> EXERCISE REQUIREMENTS:
The reply to the records below should contain exactly the lines from the line with "Average duration of" through the line with "Do we require", and nothing besides.

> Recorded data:
= Beginning of Section =

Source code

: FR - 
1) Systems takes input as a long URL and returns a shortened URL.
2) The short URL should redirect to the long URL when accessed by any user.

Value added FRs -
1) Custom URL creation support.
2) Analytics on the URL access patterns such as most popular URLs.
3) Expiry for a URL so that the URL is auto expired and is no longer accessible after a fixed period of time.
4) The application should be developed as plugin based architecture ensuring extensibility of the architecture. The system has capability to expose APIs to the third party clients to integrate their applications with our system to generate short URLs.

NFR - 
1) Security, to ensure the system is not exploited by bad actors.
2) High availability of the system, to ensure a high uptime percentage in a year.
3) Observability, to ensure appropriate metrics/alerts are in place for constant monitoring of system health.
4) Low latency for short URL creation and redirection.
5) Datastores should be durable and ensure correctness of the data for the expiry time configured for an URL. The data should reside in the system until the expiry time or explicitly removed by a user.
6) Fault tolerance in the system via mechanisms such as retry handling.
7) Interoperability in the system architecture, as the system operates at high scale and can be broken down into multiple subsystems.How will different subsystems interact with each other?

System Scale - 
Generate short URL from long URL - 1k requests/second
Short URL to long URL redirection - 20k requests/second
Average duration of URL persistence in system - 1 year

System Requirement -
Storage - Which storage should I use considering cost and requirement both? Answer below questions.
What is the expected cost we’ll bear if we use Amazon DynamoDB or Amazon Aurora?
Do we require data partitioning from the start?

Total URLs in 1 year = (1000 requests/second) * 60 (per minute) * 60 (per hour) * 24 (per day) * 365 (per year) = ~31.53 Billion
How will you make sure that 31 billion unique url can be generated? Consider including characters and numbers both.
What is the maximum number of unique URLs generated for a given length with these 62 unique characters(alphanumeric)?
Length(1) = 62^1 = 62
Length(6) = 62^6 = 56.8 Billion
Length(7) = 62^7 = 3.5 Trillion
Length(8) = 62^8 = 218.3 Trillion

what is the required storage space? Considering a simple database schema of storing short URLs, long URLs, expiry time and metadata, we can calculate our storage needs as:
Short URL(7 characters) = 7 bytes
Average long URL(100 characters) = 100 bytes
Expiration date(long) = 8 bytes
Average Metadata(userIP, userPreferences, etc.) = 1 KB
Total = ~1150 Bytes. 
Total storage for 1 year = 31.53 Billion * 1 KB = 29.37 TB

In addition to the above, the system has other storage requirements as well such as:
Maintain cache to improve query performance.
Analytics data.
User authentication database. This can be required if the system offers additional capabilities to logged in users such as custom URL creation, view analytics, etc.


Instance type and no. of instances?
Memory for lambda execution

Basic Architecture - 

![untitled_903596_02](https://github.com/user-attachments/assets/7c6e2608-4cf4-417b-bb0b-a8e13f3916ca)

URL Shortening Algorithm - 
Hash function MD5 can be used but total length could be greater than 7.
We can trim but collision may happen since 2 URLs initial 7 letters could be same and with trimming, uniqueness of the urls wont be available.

= End of Section =
= Beginning of Section =

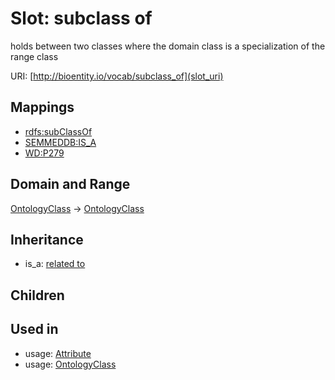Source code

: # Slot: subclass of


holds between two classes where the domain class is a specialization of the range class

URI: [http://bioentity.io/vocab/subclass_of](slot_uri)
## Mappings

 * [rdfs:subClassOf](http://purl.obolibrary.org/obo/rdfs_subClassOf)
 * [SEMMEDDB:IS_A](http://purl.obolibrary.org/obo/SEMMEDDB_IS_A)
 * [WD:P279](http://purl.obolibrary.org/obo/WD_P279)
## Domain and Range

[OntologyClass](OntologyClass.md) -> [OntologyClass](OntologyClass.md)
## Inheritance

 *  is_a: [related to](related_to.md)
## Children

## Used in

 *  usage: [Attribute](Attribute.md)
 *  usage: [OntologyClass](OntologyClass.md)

= End of Section =

> ANSWER FOR THIS EXERCISE:
Average duration of URL persistence in system - 1 year

System Requirement -
Storage - Which storage should I use considering cost and requirement both? Answer below questions.
What is the expected cost we’ll bear if we use Amazon DynamoDB or Amazon Aurora?
Do we require data partitioning from the start?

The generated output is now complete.